Why would an 18" have a rifle gas system?
 
#6 ·
Good question on the gas system. I guess you'd have to ask Wilson Combat about why they made it rifle length. I have a feeling the gas port is too small for that length. I tried a few different powders including h335 being the slowest, hoping the slower burning powder would cycle the rifle. It didn't make any difference other then blowing a huge flame ball out the muzzle.
 
#5 ·
The bulging cases can cause the rifle to short stroke. There are few issues that can cause bulge cases. Other signs of overpressure on your handloads would be the first thing to check. Try lowering the powder charge or firing a couple factory loads. It could be a headspace issue. It is possible there is some blockage in the gas port or the block not being aligned.

The bulge can easily be caused by an improperly machined chamber or tight bore. It is difficult to tell from your pictures, is the bulge concentric to the case? Does it bulge evenly or to one side? If a case bulges to one side it will, effectively, wedged itself in the chamber and require more effort to eject it.

I am very curious to see how this works out for you. Please keep us updated. My wife's new Savage in 270 Win has the same issue. We just got the gun back from Savage this week. In typical Savage form, we have had no communication from Savage on what, if anything, was done.
 
#11 ·
Adam Savage voice: "Well, there's your problem!"

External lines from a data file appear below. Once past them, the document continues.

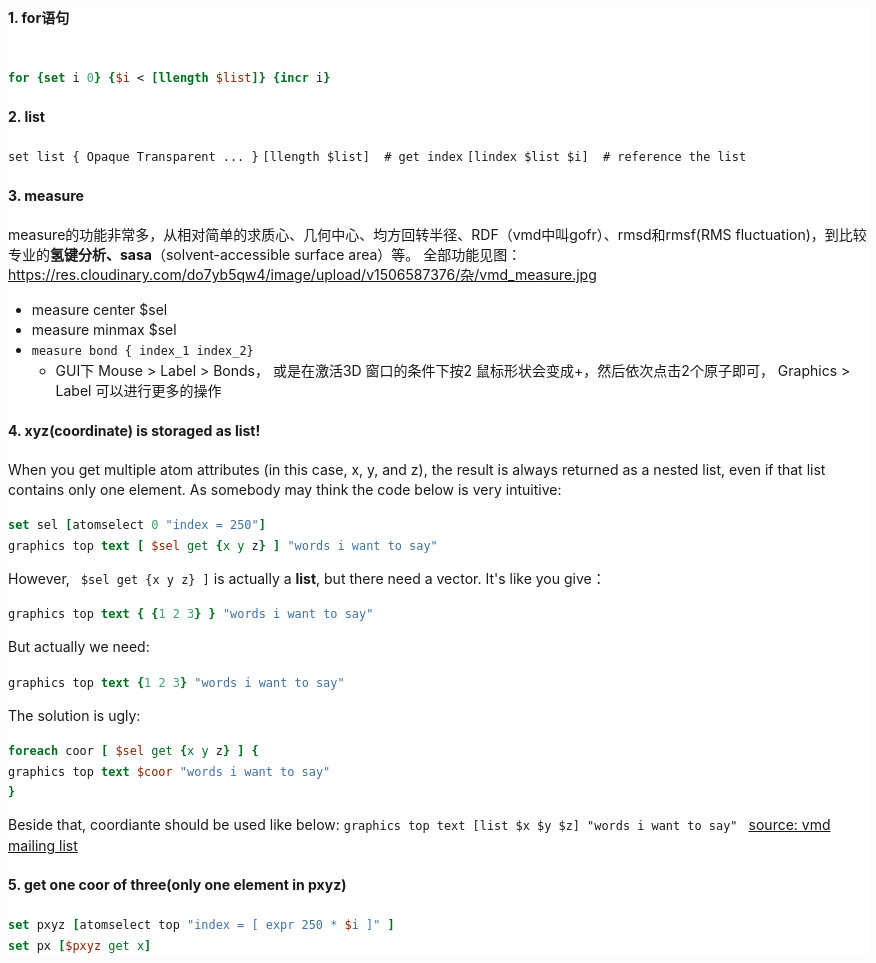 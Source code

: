 #### 1. for语句
   ```tcl

for {set i 0} {$i < [llength $list]} {incr i}
```
#### 2. list
`set list { Opaque Transparent ... }`
`[llength $list]  # get index`
`[lindex $list $i]  # reference the list`

#### 3. measure
measure的功能非常多，从相对简单的求质心、几何中心、均方回转半径、RDF（vmd中叫gofr）、rmsd和rmsf(RMS fluctuation)，到比较专业的**氢键分析、sasa**（solvent-accessible surface area）等。
全部功能见图：https://res.cloudinary.com/do7yb5qw4/image/upload/v1506587376/杂/vmd_measure.jpg
+ measure center $sel
+ measure minmax $sel
+ `measure bond { index_1 index_2}`
   - GUI下
   Mouse > Label > Bonds， 或是在激活3D 窗口的条件下按2
   鼠标形状会变成+，然后依次点击2个原子即可，
   Graphics > Label 可以进行更多的操作




#### 4. xyz(coordinate) is storaged as list!
When you  get multiple atom attributes (in this case, x, y, and z), the result is always returned as a nested list, even if that list contains only one element. 
As somebody may think the code below is very intuitive:
   ```tcl
set sel [atomselect 0 "index = 250"]
graphics top text [ $sel get {x y z} ] "words i want to say"
```
However, ` $sel get {x y z} ]` is actually a **list**, but there need a vector.
It's like you give：
   ```tcl
graphics top text { {1 2 3} } "words i want to say"
```
But actually we need:
   ```tcl
graphics top text {1 2 3} "words i want to say"
```
The solution is ugly:
   ```tcl
foreach coor [ $sel get {x y z} ] {
  graphics top text $coor "words i want to say"
}
```
Beside that, coordiante should be used like below:
`graphics top text [list $x $y $z] "words i want to say" `
[source: vmd mailing list](http://www.ks.uiuc.edu/Research/vmd/mailing_list/vmd-l/17294.html)

#### 5. get one coor of three(only one element in pxyz)
   ```tcl
  set pxyz [atomselect top "index = [ expr 250 * $i ]" ]
  set px [$pxyz get x]
```


[^1]: [manual culling](http://www.ks.uiuc.edu/Research/vmd/vmd-1.8.7/ug/node43.html)
[^2]: [VMD Tutorial](http://www.ks.uiuc.edu/Training/Tutorials/vmd/tutorial-html/index.html)
[^3]: [VMD Tutorial: Scripting in VMD](http://www.ks.uiuc.edu/Training/Tutorials/vmd/tutorial-html/node4.html)
[^4]: [非常好的效果的vmd作图](https://ourphysics.org/wiki/index.php/How_to_make_images_for_publication_using_VMD)  
[^5]: [VMD官网](http://www.ks.uiuc.edu/Research/vmd/)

I'd definitely take pics and/or video and e-mail them to WC. I hope this is a one-off issue, and not a broader problem. Other folks who don't know what to look for (and, therefore, would just crank on the gas block and keep running it) could end up getting seriously injured.
 
#10 ·
first see if a round chamber and then extracts easily by hand. I had a grendel doing about the same. What i found out was i actualy had an overly tight chamber and when the bolt was sending the rounds home it would chamber them just enough to fine but not a 100 percent. The short stoking i thought i was having was because it took so much to extract them from the chamber that there wasnt enough gas left to complete the job. What cured it was just setting my press up to cam over harder on the shell plate. I mean hard enough that things on the bench jump. Might not be your problem but its easy to check. Just load about 5 rounds in your mag and run them by hand.
 
#17 ·
Old school way of checking if you had a sloppy chamber and didnt have a set of calipers was to size a case. Dont prime it charge it or seat a bullet. Then drop in in your chamber and take a wooden down and give it a good tap with a hammer. If you tilt your barrel up and it falls out its on the loose side. But thats a crude test. I dont care how hard you pound on a head space guage its going to fall out. Its made to easily drop in because its not made to measure for loose chambers. It made to check the dimension to the shoulder. You can have a head space issue on the tightest chamber or a sloppy one.
 
#18 ·
If you have a micrometer, measure the diameter of your case web. I can compare it to measurements from my rifles which I keep track. Include the brass manufacturer. Calipers can work too, just not as accurate.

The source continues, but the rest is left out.